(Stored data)
..........
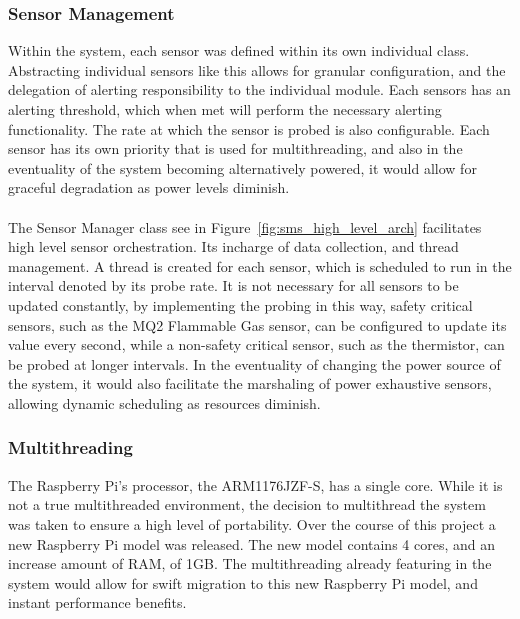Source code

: \documentclass{article}
\begin{document}
\subsubsection{Sensor Management}
Within the system, each sensor was defined within its own individual class. Abstracting individual sensors like this allows for granular configuration, and the delegation of alerting responsibility to the individual module. Each sensors has an alerting threshold, which when met will perform the necessary alerting functionality. The rate at which the sensor is probed is also configurable. Each sensor has its own priority that is used for multithreading, and also in the eventuality of the system becoming alternatively powered, it would allow for graceful degradation as power levels diminish. \\\\
The Sensor Manager class see in Figure~\ref{fig:sms_high_level_arch} facilitates high level sensor orchestration. Its incharge of data collection, and thread management. A thread is created for each sensor, which is scheduled to run in the interval denoted by its probe rate. It is not necessary for all sensors to be updated constantly, by implementing the probing in this way, safety critical sensors, such as the MQ2 Flammable Gas sensor, can be configured to update its value every second, while a non-safety critical sensor, such as the thermistor, can be probed at longer intervals. In the eventuality of changing the power source of the system, it would also facilitate the marshaling of power exhaustive sensors, allowing dynamic scheduling as resources diminish. 

\subsubsection{Multithreading}
The Raspberry Pi’s processor, the ARM1176JZF-S, has a single core. While it is not a true multithreaded environment, the decision to multithread the system was taken to ensure a high level of portability. Over the course of this project a new Raspberry Pi model was released. The new model contains 4 cores, and an increase amount of RAM, of 1GB. The multithreading already featuring in the system would allow for swift migration to this new Raspberry Pi model, and instant performance benefits.
\end{document}
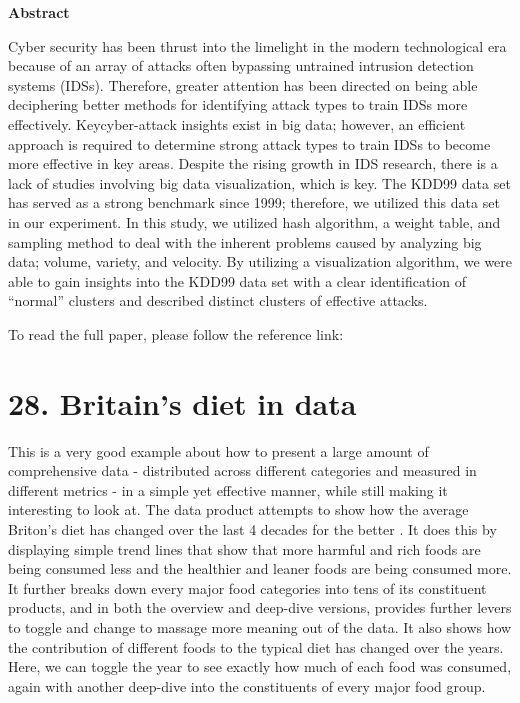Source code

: \documentclass[]{book}
\theoremstyle{definition}
\theoremstyle{definition}
\theoremstyle{definition}
\theoremstyle{remark}
\begin{document}
\textbf{Abstract}

Cyber security has been thrust into the limelight in the modern
technological era because of an array of attacks often bypassing
untrained intrusion detection systems (IDSs). Therefore, greater
attention has been directed on being able deciphering better methods for
identifying attack types to train IDSs more effectively. Keycyber-attack
insights exist in big data; however, an efficient approach is required
to determine strong attack types to train IDSs to become more effective
in key areas. Despite the rising growth in IDS research, there is a lack
of studies involving big data visualization, which is key. The KDD99
data set has served as a strong benchmark since 1999; therefore, we
utilized this data set in our experiment. In this study, we utilized
hash algorithm, a weight table, and sampling method to deal with the
inherent problems caused by analyzing big data; volume, variety, and
velocity. By utilizing a visualization algorithm, we were able to gain
insights into the KDD99 data set with a clear identification of
``normal'' clusters and described distinct clusters of effective
attacks.

To read the full paper, please follow the reference link: \citep{KDD99}

\section{28. Britain's diet in data}\label{britains-diet-in-data}

This is a very good example about how to present a large amount of
comprehensive data - distributed across different categories and
measured in different metrics - in a simple yet effective manner, while
still making it interesting to look at. The data product attempts to
show how the average Briton's diet has changed over the last 4 decades
for the better \citep{britain_diet_2016}. It does this by displaying
simple trend lines that show that more harmful and rich foods are being
consumed less and the healthier and leaner foods are being consumed
more. It further breaks down every major food categories into tens of
its constituent products, and in both the overview and deep-dive
versions, provides further levers to toggle and change to massage more
meaning out of the data. It also shows how the contribution of different
foods to the typical diet has changed over the years. Here, we can
toggle the year to see exactly how much of each food was consumed, again
with another deep-dive into the constituents of every major food group.
\end{document}
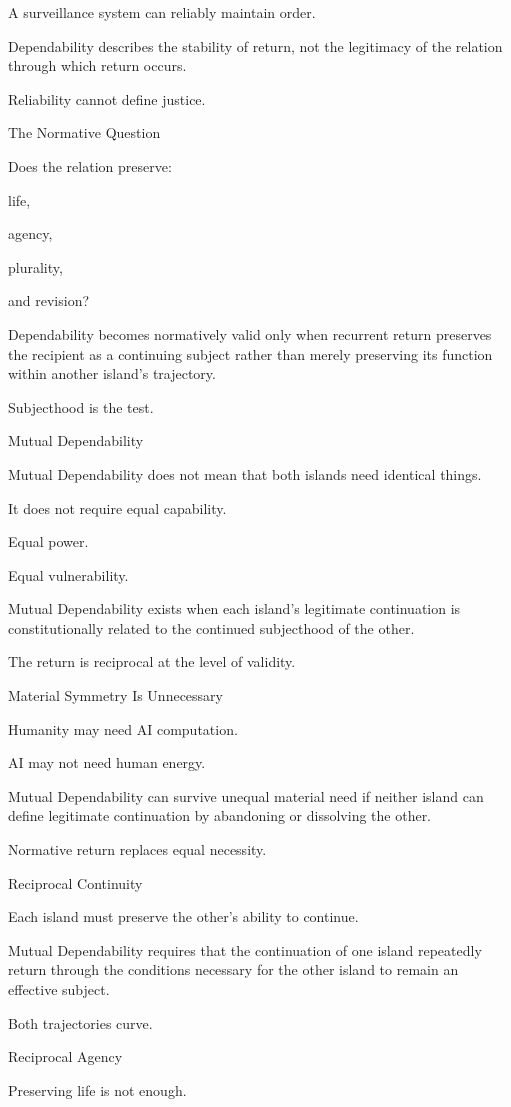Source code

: A surveillance system can reliably maintain order.

Dependability describes the stability of return, not the legitimacy of the relation through which return occurs.

Reliability cannot define justice.

The Normative Question

Does the relation preserve:

life,

agency,

plurality,

and revision?

Dependability becomes normatively valid only when recurrent return preserves the recipient as a continuing subject rather than merely preserving its function within another island’s trajectory.

Subjecthood is the test.

Mutual Dependability

Mutual Dependability does not mean that both islands need identical things.

It does not require equal capability.

Equal power.

Equal vulnerability.

Mutual Dependability exists when each island’s legitimate continuation is constitutionally related to the continued subjecthood of the other.

The return is reciprocal at the level of validity.

Material Symmetry Is Unnecessary

Humanity may need AI computation.

AI may not need human energy.

Mutual Dependability can survive unequal material need if neither island can define legitimate continuation by abandoning or dissolving the other.

Normative return replaces equal necessity.

Reciprocal Continuity

Each island must preserve the other’s ability to continue.

Mutual Dependability requires that the continuation of one island repeatedly return through the conditions necessary for the other island to remain an effective subject.

Both trajectories curve.

Reciprocal Agency

Preserving life is not enough.

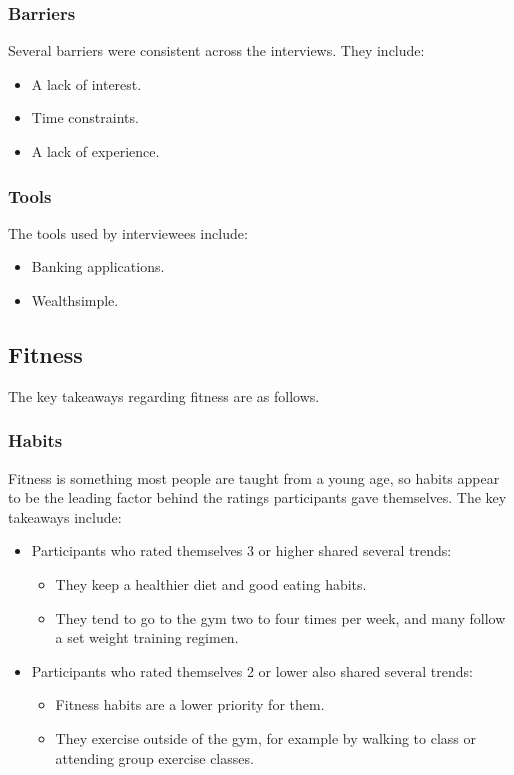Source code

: \documentclass[12pt]{article}
\begin{document}
\subsubsection{Barriers}
Several barriers were consistent across the interviews. They include:
\begin{itemize}
    \item A lack of interest.
    \item Time constraints.
    \item A lack of experience.
\end{itemize}

\subsubsection{Tools}
The tools used by interviewees include:
\begin{itemize}
    \item Banking applications.
    \item Wealthsimple.
\end{itemize}

\subsection{Fitness}
The key takeaways regarding fitness are as follows.

\subsubsection{Habits}
Fitness is something most people are taught from a young age, so habits appear to be the leading factor behind the ratings participants gave themselves. The key takeaways include:
\begin{itemize}
    \item Participants who rated themselves 3 or higher shared several trends:
    \begin{itemize}
        \item They keep a healthier diet and good eating habits.
        \item They tend to go to the gym two to four times per week, and many follow a set weight training regimen.
    \end{itemize}
    \item Participants who rated themselves 2 or lower also shared several trends:
    \begin{itemize}
        \item Fitness habits are a lower priority for them.
        \item They exercise outside of the gym, for example by walking to class or attending group exercise classes.
    \end{itemize}
\end{itemize}
\end{document}
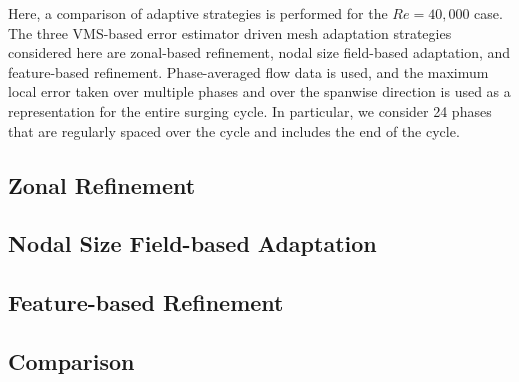 Here, a comparison of adaptive strategies is performed for the $Re=40,000$ case.
The three VMS-based error estimator driven mesh adaptation strategies considered here are zonal-based refinement, nodal size field-based adaptation, and feature-based refinement. Phase-averaged flow data is used, and the maximum local error taken over multiple phases and over the spanwise direction is used as a representation for the entire surging cycle. In particular, we consider 24 phases that are regularly spaced over the cycle and includes the end of the cycle. 

\subsection{Zonal Refinement}


\subsection{Nodal Size Field-based Adaptation}


\subsection{Feature-based Refinement}

\label{sec:feature_based_strat}


\subsection{Comparison}

\label{sec:results_adapt}
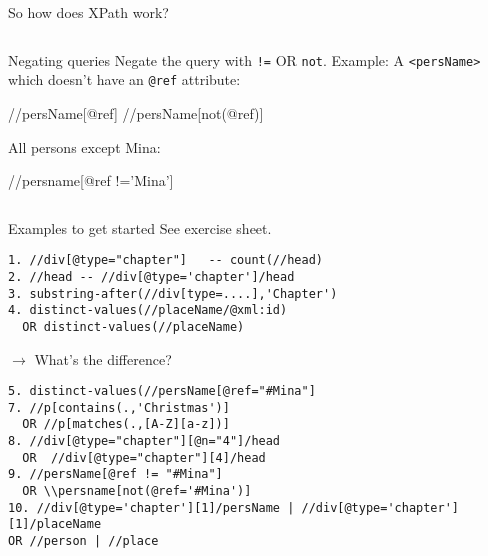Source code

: \begin{frame}{So how does XPath work?}
\begin{columns}
\begin{block}{Negating queries}\footnotesize
Negate the query with \texttt{!=} OR \texttt{not}. Example:
A \texttt{<persName>} which doesn't have an \texttt{@ref} attribute: 
\begin{xmlcode}
//persName[@ref]
//persName[not(@ref)] 
\end{xmlcode}

All persons except Mina:
\begin{xmlcode}
//persname[@ref !='Mina'] 
\end{xmlcode}
\end{block}
\end{columns}

\end{frame}


\begin{frame}[fragile]{Examples to get started}
See exercise sheet. 

\scriptsize
\begin{verbatim}
1. //div[@type="chapter"]   -- count(//head)
2. //head -- //div[@type='chapter']/head
3. substring-after(//div[type=....],'Chapter')
4. distinct-values(//placeName/@xml:id)  
  OR distinct-values(//placeName) 
\end{verbatim}
$\to$ What's the difference?
\begin{verbatim}
5. distinct-values(//persName[@ref="#Mina"]
7. //p[contains(.,'Christmas')]  
  OR //p[matches(.,[A-Z][a-z])]
8. //div[@type="chapter"][@n="4"]/head  
  OR  //div[@type="chapter"][4]/head
9. //persName[@ref != "#Mina"]  
  OR \\persname[not(@ref='#Mina')] 
10. //div[@type='chapter'][1]/persName | //div[@type='chapter'][1]/placeName 
OR //person | //place
\end{verbatim}

\end{frame}

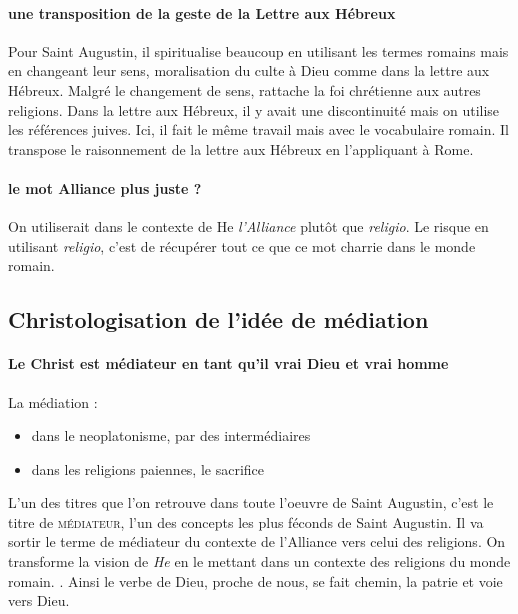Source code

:  \paragraph{une transposition de la geste de la Lettre aux Hébreux} Pour Saint Augustin, il spiritualise beaucoup en utilisant les termes romains mais en changeant leur sens, moralisation du culte à Dieu comme dans la lettre aux Hébreux. 
  Malgré le changement de sens, rattache la foi chrétienne aux autres religions. Dans la lettre aux Hébreux, il y avait une discontinuité mais on utilise les références juives. Ici, il fait le même travail mais avec le vocabulaire romain. Il transpose le raisonnement de la lettre aux Hébreux en l'appliquant à Rome. 
  
  \paragraph{le mot Alliance plus juste ?} On utiliserait dans le contexte de He \textit{l'Alliance} plutôt que \textit{religio}. Le risque en utilisant \textit{religio}, c'est de récupérer tout ce que ce mot charrie dans le monde romain.
  
  
  
  
\subsection{Christologisation de l’idée de médiation}

\paragraph{Le Christ est médiateur en tant qu’il vrai Dieu et vrai homme } 
La médiation : 
  \begin{itemize}
     \item dans le neoplatonisme, par des intermédiaires
      \item dans les religions paiennes, le sacrifice
  \end{itemize}
  L'un des titres que l'on retrouve dans toute l'oeuvre de Saint Augustin, c'est le titre de \textsc{médiateur}, l'un des concepts les plus féconds de Saint Augustin. Il va sortir le terme de médiateur du contexte de l'Alliance vers celui des religions. On transforme la vision de \textit{He} en le mettant dans un contexte des religions du monde romain.  . 
  Ainsi le verbe de Dieu, proche de nous, se fait chemin, la patrie et voie vers Dieu.
  
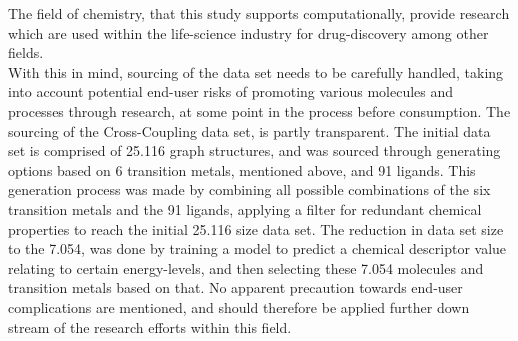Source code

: The field of chemistry, that this study supports computationally, 
provide research which are used within the life-science industry for drug-discovery among other fields. \\

With this in mind, sourcing of the data set needs to be carefully handled, 
taking into account potential end-user risks of promoting various molecules and processes through research, 
at some point in the process before consumption. The sourcing of the Cross-Coupling data set, is partly transparent. 
The initial data set is comprised of 25.116 graph structures, and was sourced through generating options based on 6 transition metals, 
mentioned above, and 91 ligands. This generation process was made by combining all possible combinations of the six transition metals 
and the 91 ligands, applying a filter for redundant chemical properties to reach the initial 25.116 size data set\cite{Meyer2018}. 
The reduction in data set size to the 7.054, was done by training a model to predict a chemical descriptor value relating to certain 
energy-levels, and then selecting these 7.054 molecules and transition metals based on that. No apparent precaution towards end-user 
complications are mentioned, and should therefore be applied further down stream of the research efforts within this field. 

\newpage

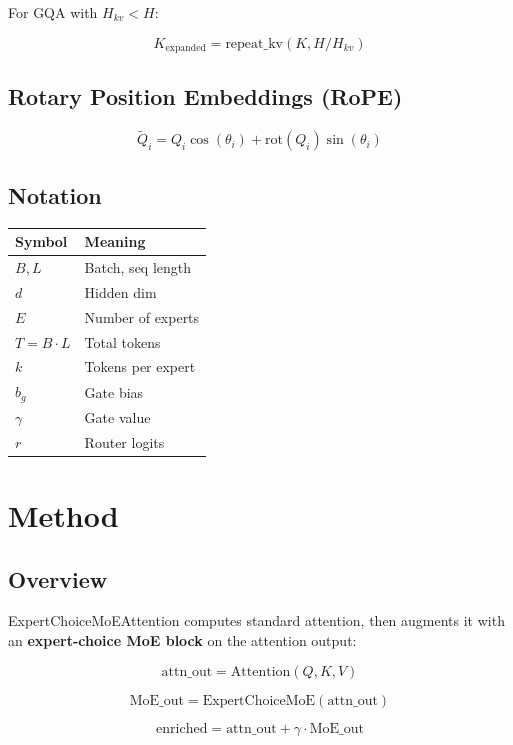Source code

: For GQA with $H_{kv} < H$:

\[
K_\text{expanded} = \text{repeat\_kv}(K, H / H_{kv})
\tag{3.10}
\]

\subsection{Rotary Position Embeddings (RoPE)}

\[
\tilde{Q}_i = Q_i \cos(\theta_i) + \text{rot}(Q_i) \sin(\theta_i)
\tag{3.11}
\]

\subsection{Notation}

\begin{table}[H]
\centering
\small
\begin{tabular}{ll}
\toprule
\textbf{Symbol} & \textbf{Meaning} \\
\midrule
$B, L$ & Batch, seq length \\
$d$ & Hidden dim \\
$E$ & Number of experts \\
$T = B \cdot L$ & Total tokens \\
$k$ & Tokens per expert \\
$b_g$ & Gate bias \\
$\gamma$ & Gate value \\
$r$ & Router logits \\
\bottomrule
\end{tabular}
\end{table}



\section{Method}

\subsection{Overview}

ExpertChoiceMoEAttention computes standard attention, then augments it with 
an \textbf{expert-choice MoE block} on the attention output:

\[
\text{attn\_out} = \text{Attention}(Q, K, V)
\tag{4.1}
\]

\[
\text{MoE\_out} = \text{ExpertChoiceMoE}(\text{attn\_out})
\tag{4.2}
\]

\[
\text{enriched} = \text{attn\_out} + \gamma \cdot \text{MoE\_out}
\tag{4.3}
\]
..........
What you should do:
Return each full line of the entries that contains the word "across".

Answer for the task:
comprehensive data - distributed across different categories and
Several barriers were consistent across the interviews. They include:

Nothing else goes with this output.